• Directions for this task
Once you find the line containing "- Provides a comprehensive" in the data below, copy it and each following line exactly, up to and including the line containing "- Offers an", and nothing else.

━━ Records ━━

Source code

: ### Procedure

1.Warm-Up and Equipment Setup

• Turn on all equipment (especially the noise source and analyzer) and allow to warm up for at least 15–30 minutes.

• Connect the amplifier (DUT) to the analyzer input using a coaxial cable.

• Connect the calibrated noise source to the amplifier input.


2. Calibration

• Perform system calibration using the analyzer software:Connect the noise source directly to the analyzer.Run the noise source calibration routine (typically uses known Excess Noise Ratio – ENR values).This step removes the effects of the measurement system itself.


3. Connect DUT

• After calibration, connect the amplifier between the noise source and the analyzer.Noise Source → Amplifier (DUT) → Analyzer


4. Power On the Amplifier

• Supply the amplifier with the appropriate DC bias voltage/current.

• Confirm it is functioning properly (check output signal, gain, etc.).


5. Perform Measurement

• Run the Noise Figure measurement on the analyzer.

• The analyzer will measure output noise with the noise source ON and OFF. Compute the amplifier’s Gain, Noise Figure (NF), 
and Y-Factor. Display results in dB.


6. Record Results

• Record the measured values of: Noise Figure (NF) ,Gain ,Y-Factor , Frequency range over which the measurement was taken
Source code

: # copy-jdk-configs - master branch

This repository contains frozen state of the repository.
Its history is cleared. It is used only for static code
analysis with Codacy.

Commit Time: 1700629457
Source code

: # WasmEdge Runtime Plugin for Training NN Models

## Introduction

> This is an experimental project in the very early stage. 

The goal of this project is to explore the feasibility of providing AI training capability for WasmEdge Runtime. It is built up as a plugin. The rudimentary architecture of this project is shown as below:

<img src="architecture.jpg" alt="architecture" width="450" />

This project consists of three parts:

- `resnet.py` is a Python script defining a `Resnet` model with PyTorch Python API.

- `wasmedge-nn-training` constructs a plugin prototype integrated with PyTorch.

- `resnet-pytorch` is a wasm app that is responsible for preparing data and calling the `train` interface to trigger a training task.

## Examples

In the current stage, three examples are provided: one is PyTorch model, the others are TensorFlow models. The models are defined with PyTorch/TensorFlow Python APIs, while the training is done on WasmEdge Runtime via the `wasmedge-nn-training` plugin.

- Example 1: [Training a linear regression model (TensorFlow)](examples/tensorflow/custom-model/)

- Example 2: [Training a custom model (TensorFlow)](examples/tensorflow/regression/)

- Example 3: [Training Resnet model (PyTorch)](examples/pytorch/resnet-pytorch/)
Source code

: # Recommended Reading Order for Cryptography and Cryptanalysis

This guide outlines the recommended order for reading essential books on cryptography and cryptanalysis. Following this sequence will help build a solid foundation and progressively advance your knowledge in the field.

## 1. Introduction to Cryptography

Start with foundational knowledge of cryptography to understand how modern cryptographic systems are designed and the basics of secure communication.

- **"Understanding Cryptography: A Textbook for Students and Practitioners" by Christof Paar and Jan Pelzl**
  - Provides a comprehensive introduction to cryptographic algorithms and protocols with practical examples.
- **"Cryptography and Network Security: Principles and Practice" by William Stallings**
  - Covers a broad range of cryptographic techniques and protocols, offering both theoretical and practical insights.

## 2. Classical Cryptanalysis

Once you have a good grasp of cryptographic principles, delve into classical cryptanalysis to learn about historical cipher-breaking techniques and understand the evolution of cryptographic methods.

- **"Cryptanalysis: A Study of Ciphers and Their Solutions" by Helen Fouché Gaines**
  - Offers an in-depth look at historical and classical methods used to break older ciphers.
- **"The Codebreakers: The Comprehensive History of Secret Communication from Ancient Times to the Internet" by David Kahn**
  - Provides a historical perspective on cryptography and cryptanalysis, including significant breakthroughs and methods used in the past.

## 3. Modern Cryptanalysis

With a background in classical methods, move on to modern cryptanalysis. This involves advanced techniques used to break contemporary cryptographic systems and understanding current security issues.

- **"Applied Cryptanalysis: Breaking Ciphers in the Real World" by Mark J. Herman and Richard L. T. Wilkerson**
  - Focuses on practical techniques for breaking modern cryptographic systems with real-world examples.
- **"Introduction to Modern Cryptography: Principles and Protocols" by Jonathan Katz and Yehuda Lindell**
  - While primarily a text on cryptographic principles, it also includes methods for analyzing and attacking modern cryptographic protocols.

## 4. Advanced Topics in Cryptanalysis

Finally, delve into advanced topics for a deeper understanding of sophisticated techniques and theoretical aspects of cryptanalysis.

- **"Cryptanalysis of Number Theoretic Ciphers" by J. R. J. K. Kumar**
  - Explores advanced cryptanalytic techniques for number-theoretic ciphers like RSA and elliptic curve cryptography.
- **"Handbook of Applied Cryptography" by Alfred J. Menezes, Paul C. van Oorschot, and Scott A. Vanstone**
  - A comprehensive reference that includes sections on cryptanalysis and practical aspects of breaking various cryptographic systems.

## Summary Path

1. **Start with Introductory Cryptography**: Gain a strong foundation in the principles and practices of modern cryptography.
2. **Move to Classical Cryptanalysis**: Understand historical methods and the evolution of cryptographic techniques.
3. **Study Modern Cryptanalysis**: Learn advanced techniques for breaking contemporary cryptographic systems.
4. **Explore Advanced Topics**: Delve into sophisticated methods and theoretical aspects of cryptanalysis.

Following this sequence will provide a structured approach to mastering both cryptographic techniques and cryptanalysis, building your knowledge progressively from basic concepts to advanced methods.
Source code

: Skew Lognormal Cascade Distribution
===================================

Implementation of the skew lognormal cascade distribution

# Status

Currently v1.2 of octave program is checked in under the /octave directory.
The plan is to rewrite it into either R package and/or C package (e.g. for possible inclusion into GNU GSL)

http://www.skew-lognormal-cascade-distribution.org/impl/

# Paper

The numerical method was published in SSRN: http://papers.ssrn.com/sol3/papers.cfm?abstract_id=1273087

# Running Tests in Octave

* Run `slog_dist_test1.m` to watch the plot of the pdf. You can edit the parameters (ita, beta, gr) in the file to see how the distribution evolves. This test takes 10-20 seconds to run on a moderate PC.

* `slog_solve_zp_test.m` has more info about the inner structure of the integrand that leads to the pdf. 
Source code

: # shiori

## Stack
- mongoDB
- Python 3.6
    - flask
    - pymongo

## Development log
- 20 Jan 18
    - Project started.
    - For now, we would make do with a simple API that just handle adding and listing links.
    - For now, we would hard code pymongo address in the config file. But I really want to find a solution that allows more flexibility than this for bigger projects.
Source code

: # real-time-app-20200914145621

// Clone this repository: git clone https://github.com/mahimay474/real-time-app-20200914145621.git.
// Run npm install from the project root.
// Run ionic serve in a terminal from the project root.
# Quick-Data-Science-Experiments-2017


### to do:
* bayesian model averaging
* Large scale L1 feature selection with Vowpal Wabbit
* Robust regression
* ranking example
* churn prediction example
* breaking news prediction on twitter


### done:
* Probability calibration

━━━

• Answer
  - Provides a comprehensive introduction to cryptographic algorithms and protocols with practical examples.
- **"Cryptography and Network Security: Principles and Practice" by William Stallings**
  - Covers a broad range of cryptographic techniques and protocols, offering both theoretical and practical insights.

## 2. Classical Cryptanalysis

Once you have a good grasp of cryptographic principles, delve into classical cryptanalysis to learn about historical cipher-breaking techniques and understand the evolution of cryptographic methods.

- **"Cryptanalysis: A Study of Ciphers and Their Solutions" by Helen Fouché Gaines**
  - Offers an in-depth look at historical and classical methods used to break older ciphers.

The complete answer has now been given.